Data records:
--*--
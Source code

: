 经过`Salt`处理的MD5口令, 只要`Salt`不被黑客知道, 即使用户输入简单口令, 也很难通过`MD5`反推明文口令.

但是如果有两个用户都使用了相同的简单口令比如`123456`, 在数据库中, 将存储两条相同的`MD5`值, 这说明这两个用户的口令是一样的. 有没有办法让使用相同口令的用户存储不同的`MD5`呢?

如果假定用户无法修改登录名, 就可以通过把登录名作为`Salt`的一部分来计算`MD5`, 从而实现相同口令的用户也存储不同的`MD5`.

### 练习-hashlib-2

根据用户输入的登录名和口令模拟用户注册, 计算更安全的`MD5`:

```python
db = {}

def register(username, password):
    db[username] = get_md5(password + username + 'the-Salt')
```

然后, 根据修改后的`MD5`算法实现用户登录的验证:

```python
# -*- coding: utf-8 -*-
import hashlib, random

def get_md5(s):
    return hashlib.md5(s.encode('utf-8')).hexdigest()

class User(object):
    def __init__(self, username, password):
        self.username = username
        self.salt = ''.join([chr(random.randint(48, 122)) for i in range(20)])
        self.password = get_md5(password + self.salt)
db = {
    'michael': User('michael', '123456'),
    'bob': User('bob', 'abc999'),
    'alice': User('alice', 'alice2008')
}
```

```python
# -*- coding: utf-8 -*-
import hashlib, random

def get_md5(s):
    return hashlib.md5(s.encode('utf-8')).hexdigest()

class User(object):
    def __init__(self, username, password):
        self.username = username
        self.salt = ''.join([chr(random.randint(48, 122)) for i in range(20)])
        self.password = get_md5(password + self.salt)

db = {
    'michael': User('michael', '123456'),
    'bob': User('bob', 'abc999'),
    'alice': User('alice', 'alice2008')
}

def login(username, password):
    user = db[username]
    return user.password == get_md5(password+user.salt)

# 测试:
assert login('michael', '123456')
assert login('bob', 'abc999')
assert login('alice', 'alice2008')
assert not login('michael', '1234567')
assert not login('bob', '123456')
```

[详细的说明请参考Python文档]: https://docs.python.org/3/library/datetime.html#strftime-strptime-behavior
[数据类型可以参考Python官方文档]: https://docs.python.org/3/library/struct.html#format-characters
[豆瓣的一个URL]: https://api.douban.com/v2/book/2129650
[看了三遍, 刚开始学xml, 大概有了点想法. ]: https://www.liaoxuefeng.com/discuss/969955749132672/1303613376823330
--*--
All lines above should be output verbatim.

Source code

: 经过`Salt`处理的MD5口令, 只要`Salt`不被黑客知道, 即使用户输入简单口令, 也很难通过`MD5`反推明文口令.

但是如果有两个用户都使用了相同的简单口令比如`123456`, 在数据库中, 将存储两条相同的`MD5`值, 这说明这两个用户的口令是一样的. 有没有办法让使用相同口令的用户存储不同的`MD5`呢?

如果假定用户无法修改登录名, 就可以通过把登录名作为`Salt`的一部分来计算`MD5`, 从而实现相同口令的用户也存储不同的`MD5`.

### 练习-hashlib-2

根据用户输入的登录名和口令模拟用户注册, 计算更安全的`MD5`:

```python
db = {}

def register(username, password):
    db[username] = get_md5(password + username + 'the-Salt')
```

然后, 根据修改后的`MD5`算法实现用户登录的验证:

```python
# -*- coding: utf-8 -*-
import hashlib, random

def get_md5(s):
    return hashlib.md5(s.encode('utf-8')).hexdigest()

class User(object):
    def __init__(self, username, password):
        self.username = username
        self.salt = ''.join([chr(random.randint(48, 122)) for i in range(20)])
        self.password = get_md5(password + self.salt)
db = {
    'michael': User('michael', '123456'),
    'bob': User('bob', 'abc999'),
    'alice': User('alice', 'alice2008')
}
```

```python
# -*- coding: utf-8 -*-
import hashlib, random

def get_md5(s):
    return hashlib.md5(s.encode('utf-8')).hexdigest()

class User(object):
    def __init__(self, username, password):
        self.username = username
        self.salt = ''.join([chr(random.randint(48, 122)) for i in range(20)])
        self.password = get_md5(password + self.salt)

db = {
    'michael': User('michael', '123456'),
    'bob': User('bob', 'abc999'),
    'alice': User('alice', 'alice2008')
}

def login(username, password):
    user = db[username]
    return user.password == get_md5(password+user.salt)

# 测试:
assert login('michael', '123456')
assert login('bob', 'abc999')
assert login('alice', 'alice2008')
assert not login('michael', '1234567')
assert not login('bob', '123456')
```

[详细的说明请参考Python文档]: https://docs.python.org/3/library/datetime.html#strftime-strptime-behavior
[数据类型可以参考Python官方文档]: https://docs.python.org/3/library/struct.html#format-characters
[豆瓣的一个URL]: https://api.douban.com/v2/book/2129650
[看了三遍, 刚开始学xml, 大概有了点想法. ]: https://www.liaoxuefeng.com/discuss/969955749132672/1303613376823330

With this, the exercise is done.